▶ **PROBLEM DESCRIPTION**:
Take the data below and extract the lines from the one with "This project marks" to the one with "## My Experience", inclusive, exactly as written.

Start of RAW DATA

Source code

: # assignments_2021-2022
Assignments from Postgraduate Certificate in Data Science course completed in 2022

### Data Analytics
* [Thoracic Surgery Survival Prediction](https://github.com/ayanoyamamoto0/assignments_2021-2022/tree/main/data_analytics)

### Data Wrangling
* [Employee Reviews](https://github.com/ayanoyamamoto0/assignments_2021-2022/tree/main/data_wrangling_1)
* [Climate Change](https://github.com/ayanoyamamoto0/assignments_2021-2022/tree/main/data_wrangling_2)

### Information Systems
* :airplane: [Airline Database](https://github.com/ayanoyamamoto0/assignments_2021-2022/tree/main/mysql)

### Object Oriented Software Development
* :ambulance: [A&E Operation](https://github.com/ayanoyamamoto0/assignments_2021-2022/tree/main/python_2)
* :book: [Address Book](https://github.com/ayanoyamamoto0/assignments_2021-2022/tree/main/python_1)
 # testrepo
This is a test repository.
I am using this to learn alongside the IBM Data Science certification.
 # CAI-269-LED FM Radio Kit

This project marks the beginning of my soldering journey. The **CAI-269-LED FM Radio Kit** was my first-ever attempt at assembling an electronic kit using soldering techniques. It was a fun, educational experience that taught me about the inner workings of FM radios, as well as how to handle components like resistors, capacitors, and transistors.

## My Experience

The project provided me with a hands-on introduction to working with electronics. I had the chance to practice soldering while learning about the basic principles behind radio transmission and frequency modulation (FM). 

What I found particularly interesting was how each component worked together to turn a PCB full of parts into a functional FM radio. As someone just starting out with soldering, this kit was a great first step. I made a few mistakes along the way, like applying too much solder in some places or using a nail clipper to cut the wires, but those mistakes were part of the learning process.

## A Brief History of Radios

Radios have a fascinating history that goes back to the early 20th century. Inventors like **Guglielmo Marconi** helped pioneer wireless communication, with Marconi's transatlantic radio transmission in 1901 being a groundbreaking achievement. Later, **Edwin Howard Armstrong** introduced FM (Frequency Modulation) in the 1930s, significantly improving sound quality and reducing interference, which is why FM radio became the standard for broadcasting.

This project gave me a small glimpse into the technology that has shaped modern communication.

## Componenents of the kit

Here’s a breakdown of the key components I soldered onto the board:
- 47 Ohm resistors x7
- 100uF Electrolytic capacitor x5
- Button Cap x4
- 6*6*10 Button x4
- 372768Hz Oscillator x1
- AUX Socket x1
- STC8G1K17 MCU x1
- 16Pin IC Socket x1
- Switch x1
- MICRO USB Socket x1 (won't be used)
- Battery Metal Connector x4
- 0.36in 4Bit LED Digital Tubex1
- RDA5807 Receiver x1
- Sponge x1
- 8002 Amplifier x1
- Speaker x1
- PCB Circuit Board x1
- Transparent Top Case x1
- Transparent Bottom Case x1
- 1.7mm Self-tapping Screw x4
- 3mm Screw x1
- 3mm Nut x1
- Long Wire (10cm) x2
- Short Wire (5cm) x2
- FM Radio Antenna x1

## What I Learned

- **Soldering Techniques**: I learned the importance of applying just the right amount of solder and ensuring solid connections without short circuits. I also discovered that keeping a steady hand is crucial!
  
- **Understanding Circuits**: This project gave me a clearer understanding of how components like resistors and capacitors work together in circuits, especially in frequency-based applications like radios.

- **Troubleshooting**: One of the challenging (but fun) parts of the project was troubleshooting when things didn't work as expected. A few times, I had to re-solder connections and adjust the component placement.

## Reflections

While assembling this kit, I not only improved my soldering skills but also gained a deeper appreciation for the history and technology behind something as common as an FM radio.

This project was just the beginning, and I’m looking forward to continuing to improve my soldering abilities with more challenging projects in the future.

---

End of RAW DATA

▶ **SOLUTION FOR THIS PROBLEM**:
This project marks the beginning of my soldering journey. The **CAI-269-LED FM Radio Kit** was my first-ever attempt at assembling an electronic kit using soldering techniques. It was a fun, educational experience that taught me about the inner workings of FM radios, as well as how to handle components like resistors, capacitors, and transistors.

## My Experience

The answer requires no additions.